* Task description
The lines below that include the word "assertNotIn" are to be reported.

* Material for this task

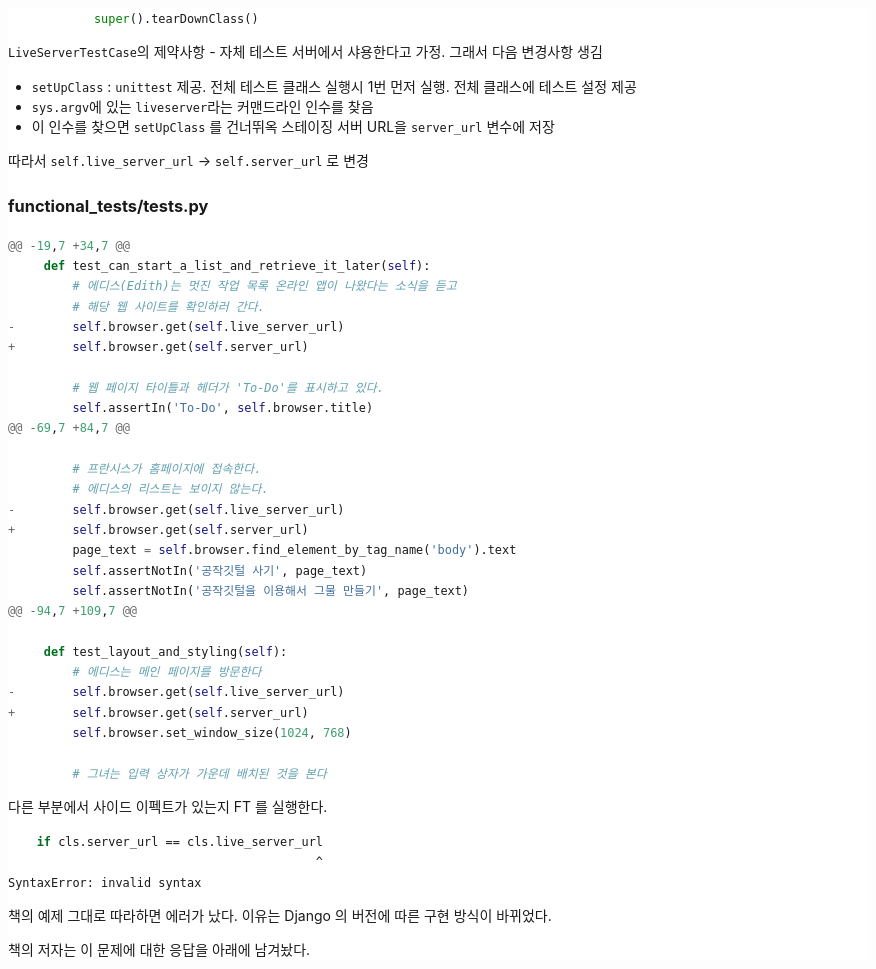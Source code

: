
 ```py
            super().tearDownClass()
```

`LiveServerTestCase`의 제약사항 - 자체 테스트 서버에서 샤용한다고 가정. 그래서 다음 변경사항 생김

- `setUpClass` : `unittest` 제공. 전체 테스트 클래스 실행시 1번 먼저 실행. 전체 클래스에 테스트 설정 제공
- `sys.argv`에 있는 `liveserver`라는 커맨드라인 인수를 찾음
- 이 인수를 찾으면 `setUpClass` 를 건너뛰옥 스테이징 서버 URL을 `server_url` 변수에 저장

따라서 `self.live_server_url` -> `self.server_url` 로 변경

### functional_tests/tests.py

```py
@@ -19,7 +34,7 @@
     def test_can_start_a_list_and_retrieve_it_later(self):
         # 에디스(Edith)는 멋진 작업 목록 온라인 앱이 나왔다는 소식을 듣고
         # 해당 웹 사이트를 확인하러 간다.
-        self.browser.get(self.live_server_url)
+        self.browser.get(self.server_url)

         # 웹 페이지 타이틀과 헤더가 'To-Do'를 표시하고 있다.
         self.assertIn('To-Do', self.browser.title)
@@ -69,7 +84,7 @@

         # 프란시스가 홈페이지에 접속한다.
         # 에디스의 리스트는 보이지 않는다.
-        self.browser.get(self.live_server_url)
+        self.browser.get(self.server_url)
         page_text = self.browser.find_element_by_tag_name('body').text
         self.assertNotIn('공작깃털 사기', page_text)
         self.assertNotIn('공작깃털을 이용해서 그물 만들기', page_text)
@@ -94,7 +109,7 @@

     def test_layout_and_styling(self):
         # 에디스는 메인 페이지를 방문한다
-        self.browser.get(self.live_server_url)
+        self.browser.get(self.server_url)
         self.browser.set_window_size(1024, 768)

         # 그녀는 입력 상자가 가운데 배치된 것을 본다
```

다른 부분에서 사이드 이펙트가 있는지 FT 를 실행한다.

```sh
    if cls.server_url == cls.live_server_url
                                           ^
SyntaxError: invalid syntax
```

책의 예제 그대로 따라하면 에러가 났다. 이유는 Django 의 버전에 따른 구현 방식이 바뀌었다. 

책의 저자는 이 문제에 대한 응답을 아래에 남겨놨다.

* Exercise output
         self.assertNotIn('공작깃털 사기', page_text)
         self.assertNotIn('공작깃털을 이용해서 그물 만들기', page_text)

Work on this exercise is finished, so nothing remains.